James Hyman is a name synonymous with pop culture preservation. With a career that began in the heyday of MTV Europe during the 1990s, James has spent decades immersed in the worlds of music, media, and youth culture. As a producer, programmer, and presenter at MTV, he helped shape the channel’s content at a time when it was defining the visual language of a generation.
But while James was curating content on-screen, he was also building something much larger behind the scenes: a vast and meticulously organised archive of magazines, spanning everything from mainstream fashion titles and music publications to niche underground press.
What began as a personal interest quickly evolved into a professional mission. Recognising the cultural significance of print media, especially as the digital age accelerated, James began acquiring and cataloguing materials that captured moments in time. His goal is to preserve and champion the voices, visuals, and trends that have shaped modern history.
This lifelong commitment has earned James a Guinness World Record for the largest collection of magazines in the world - over 50,000 individual magazines and counting. His archive, known as HYMAG, is now one of the most comprehensive and diverse collections of printed popular culture ever assembled. And now, that archive is entering a new phase.
James’ commitment to preserving printed culture has always gone hand in hand with a desire to make it accessible. That’s why we’re excited to be working with him on the next stage of the HYMAG journey: bringing the archive online through PastView, our digital access and discovery platform.
The first milestone is making the entire run of The Face magazine available to search, explore, and enjoy online. Spanning May 1980 to May 2004, this remarkable collection captures 283 issues of the legendary magazine across three volumes.
Often referred to as the style bible of its time, The Face was much more than a fashion magazine - it was a cultural touchstone. Covering music, film, photography, nightlife, and youth identity from 1980 to 2004, it shaped the tone of generations and launched the careers of now-iconic creatives. By digitising and publishing this influential title on PastView, we’re not only safeguarding its legacy but opening it up for researchers, educators, and fans around the world.
This is just the beginning.
The long-term goal is to digitise and publish the full HYMAG collection - a treasure trove of printed history - on PastView. As we work through this monumental archive, piece by piece, we’ll be enabling unprecedented access to materials that would otherwise remain tucked away in boxes and storage units.
For a collection as vast and eclectic as HYMAG, discoverability is everything. That’s where PastView comes in.

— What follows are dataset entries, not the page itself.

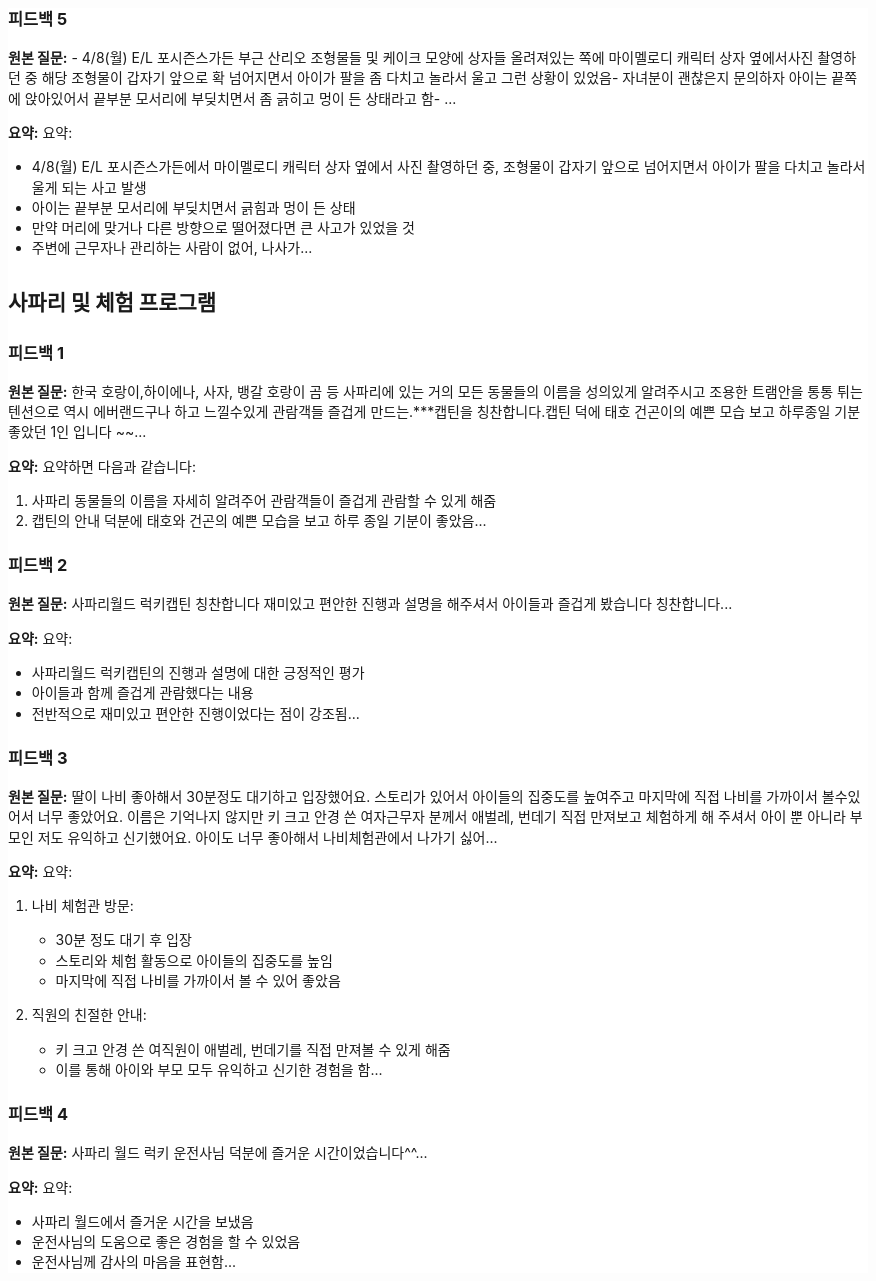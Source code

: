 ### 피드백 5
**원본 질문:** - 4/8(월) E/L 포시즌스가든 부근 산리오 조형물들 및 케이크 모양에 상자들 올려져있는 쪽에 마이멜로디 캐릭터 상자 옆에서사진 촬영하던 중 해당 조형물이 갑자기 앞으로 확 넘어지면서 아이가 팔을 좀 다치고 놀라서 울고 그런 상황이 있었음- 자녀분이 괜찮은지 문의하자 아이는 끝쪽에 앉아있어서 끝부분 모서리에 부딪치면서 좀 긁히고 멍이 든 상태라고 함- ...

**요약:** 요약:

- 4/8(월) E/L 포시즌스가든에서 마이멜로디 캐릭터 상자 옆에서 사진 촬영하던 중, 조형물이 갑자기 앞으로 넘어지면서 아이가 팔을 다치고 놀라서 울게 되는 사고 발생
- 아이는 끝부분 모서리에 부딪치면서 긁힘과 멍이 든 상태
- 만약 머리에 맞거나 다른 방향으로 떨어졌다면 큰 사고가 있었을 것
- 주변에 근무자나 관리하는 사람이 없어, 나사가...

## 사파리 및 체험 프로그램

### 피드백 1
**원본 질문:** 한국 호랑이,하이에나, 사자, 뱅갈 호랑이 곰 등 사파리에 있는 거의 모든 동물들의 이름을 성의있게 알려주시고 조용한 트램안을 통통 튀는 텐션으로 역시 에버랜드구나 하고 느낄수있게 관람객들 즐겁게 만드는.***캡틴을 칭찬합니다.캡틴 덕에 태호 건곤이의 예쁜 모습 보고 하루종일 기분 좋았던 1인 입니다 ~~...

**요약:** 요약하면 다음과 같습니다:

1. 사파리 동물들의 이름을 자세히 알려주어 관람객들이 즐겁게 관람할 수 있게 해줌
2. 캡틴의 안내 덕분에 태호와 건곤의 예쁜 모습을 보고 하루 종일 기분이 좋았음...

### 피드백 2
**원본 질문:** 사파리월드 럭키캡틴 칭찬합니다 재미있고 편안한 진행과 설명을 해주셔서 아이들과 즐겁게 봤습니다 칭찬합니다...

**요약:** 요약:
- 사파리월드 럭키캡틴의 진행과 설명에 대한 긍정적인 평가
- 아이들과 함께 즐겁게 관람했다는 내용
- 전반적으로 재미있고 편안한 진행이었다는 점이 강조됨...

### 피드백 3
**원본 질문:** 딸이 나비 좋아해서 30분정도 대기하고 입장했어요. 스토리가 있어서 아이들의 집중도를 높여주고 마지막에 직접 나비를 가까이서 볼수있어서 너무 좋았어요. 이름은 기억나지 않지만 키 크고 안경 쓴 여자근무자 분께서 애벌레, 번데기 직접 만져보고 체험하게 해 주셔서 아이 뿐 아니라 부모인 저도 유익하고 신기했어요. 아이도 너무 좋아해서 나비체험관에서 나가기 싫어...

**요약:** 요약:

1. 나비 체험관 방문: 
   - 30분 정도 대기 후 입장
   - 스토리와 체험 활동으로 아이들의 집중도를 높임
   - 마지막에 직접 나비를 가까이서 볼 수 있어 좋았음

2. 직원의 친절한 안내:
   - 키 크고 안경 쓴 여직원이 애벌레, 번데기를 직접 만져볼 수 있게 해줌
   - 이를 통해 아이와 부모 모두 유익하고 신기한 경험을 함...

### 피드백 4
**원본 질문:** 사파리 월드 럭키 운전사님 덕분에 즐거운 시간이었습니다^^...

**요약:** 요약:
- 사파리 월드에서 즐거운 시간을 보냈음
- 운전사님의 도움으로 좋은 경험을 할 수 있었음
- 운전사님께 감사의 마음을 표현함...
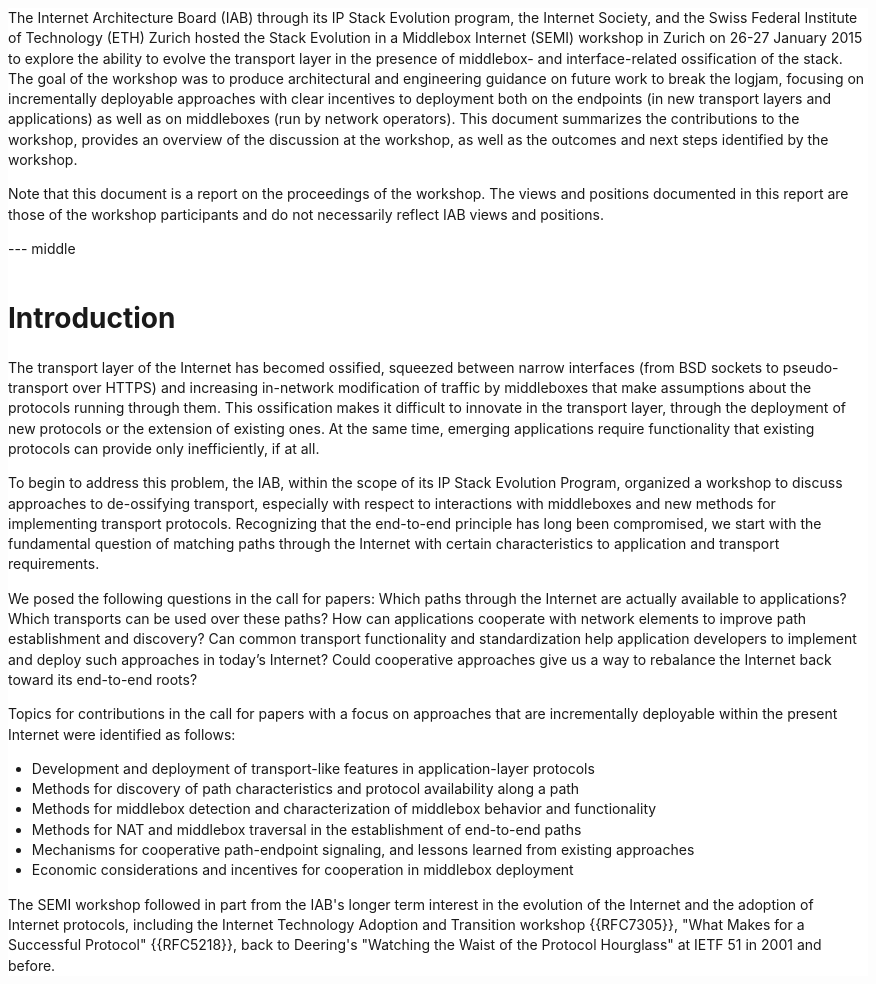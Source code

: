 The Internet Architecture Board (IAB) through its IP Stack Evolution program, the Internet Society, and the Swiss Federal Institute of Technology (ETH) Zurich hosted the Stack Evolution in a Middlebox Internet (SEMI) workshop in Zurich on 26-27 January 2015 to explore the ability to evolve the transport layer in the presence of middlebox- and interface-related ossification of the stack. The goal of the workshop was to produce architectural and engineering guidance on future work to break the logjam, focusing on incrementally deployable approaches with clear incentives to deployment both on the endpoints (in new transport layers and applications) as well as on middleboxes (run by network operators). This document summarizes the contributions to the workshop, provides an overview of the discussion at the workshop, as well as the outcomes and next steps identified by the workshop.

Note that this document is a report on the proceedings of the
workshop.  The views and positions documented in this report are
those of the workshop participants and do not necessarily reflect IAB
views and positions.

--- middle

# Introduction

The transport layer of the Internet has becomed ossified, squeezed between narrow interfaces (from BSD sockets to pseudo-transport over HTTPS) and increasing in-network modification of traffic by middleboxes that make assumptions about the protocols running through them. This ossification makes it difficult to innovate in the transport layer, through the deployment of new protocols or the extension of existing ones. At the same time, emerging applications require functionality that existing protocols can provide only inefficiently, if at all.

To begin to address this problem, the IAB, within the scope of its IP Stack Evolution Program, organized a workshop to discuss approaches to de-ossifying transport, especially with respect to interactions with middleboxes and new methods for implementing transport protocols. Recognizing that the end-to-end principle has long been compromised, we start with the fundamental question of matching paths through the Internet with certain characteristics to application and transport requirements.

We posed the following questions in the call for papers: Which paths through the Internet are actually available to applications? Which transports can be used over these paths? How can applications cooperate with network elements to improve path establishment and discovery? Can common transport functionality and standardization help application developers to implement and deploy such approaches in today’s Internet? Could cooperative approaches give us a way to rebalance the Internet back toward its end-to-end roots?

Topics for contributions in the call for papers with a focus on approaches that are incrementally deployable within the present Internet were identified as follows:

- Development and deployment of transport-like features in application-layer protocols
- Methods for discovery of path characteristics and protocol availability along a path
- Methods for middlebox detection and characterization of middlebox behavior and functionality
- Methods for NAT and middlebox traversal in the establishment of end-to-end paths
- Mechanisms for cooperative path-endpoint signaling, and lessons learned from existing approaches
- Economic considerations and incentives for cooperation in middlebox deployment

The SEMI workshop followed in part from the IAB's longer term interest in the
evolution of the Internet and the adoption of Internet protocols, including
the Internet Technology Adoption and Transition workshop {{RFC7305}}, "What
Makes for a Successful Protocol" {{RFC5218}}, back to Deering's "Watching the
Waist of the Protocol Hourglass" at IETF 51 in 2001 and before.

Our platform has been designed not just to house digitised material, but to make it searchable, navigable, and meaningfully accessible. With advanced text recognition, users can find specific references instantly - whether it’s a celebrity name, a fashion trend, or a pivotal moment in cultural history. Deep-zoom functionality allows for detailed exploration of imagery, while our immersive Book Explorer offers a near-tactile experience, letting you flip through digital pages as if holding the magazine in your hands.
As James puts it:
“With PastView, the world's largest magazine collection is now at your fingertips. No time is wasted in your research requests - type in a search and highly relevant results are delivered in seconds. It frees up time to explore and reflect on what you discover.”
This level of precision and speed is transformative for researchers, creatives, students, and culture lovers alike. What was once a painstaking process of sifting through physical archives for inspiration or information, is now a streamlined, enjoyable experience.
The Face is just the beginning. With every new title we bring online, PastView becomes a richer portal into the cultural evolution of the past four decades of fashion, music, style and politics.
By partnering with James Hyman and the HYMAG team, we’re not just digitising magazines, we’re preserving cultural memory and making it available to anyone, anywhere. Whether you're a designer seeking inspiration, a researcher uncovering hidden narratives, or simply someone fascinated by the evolution of style, media, and identity, this growing digital archive is for you.
With The Face now live and more titles on the way, this marks an exciting new era for pop culture preservation - powered by PastView.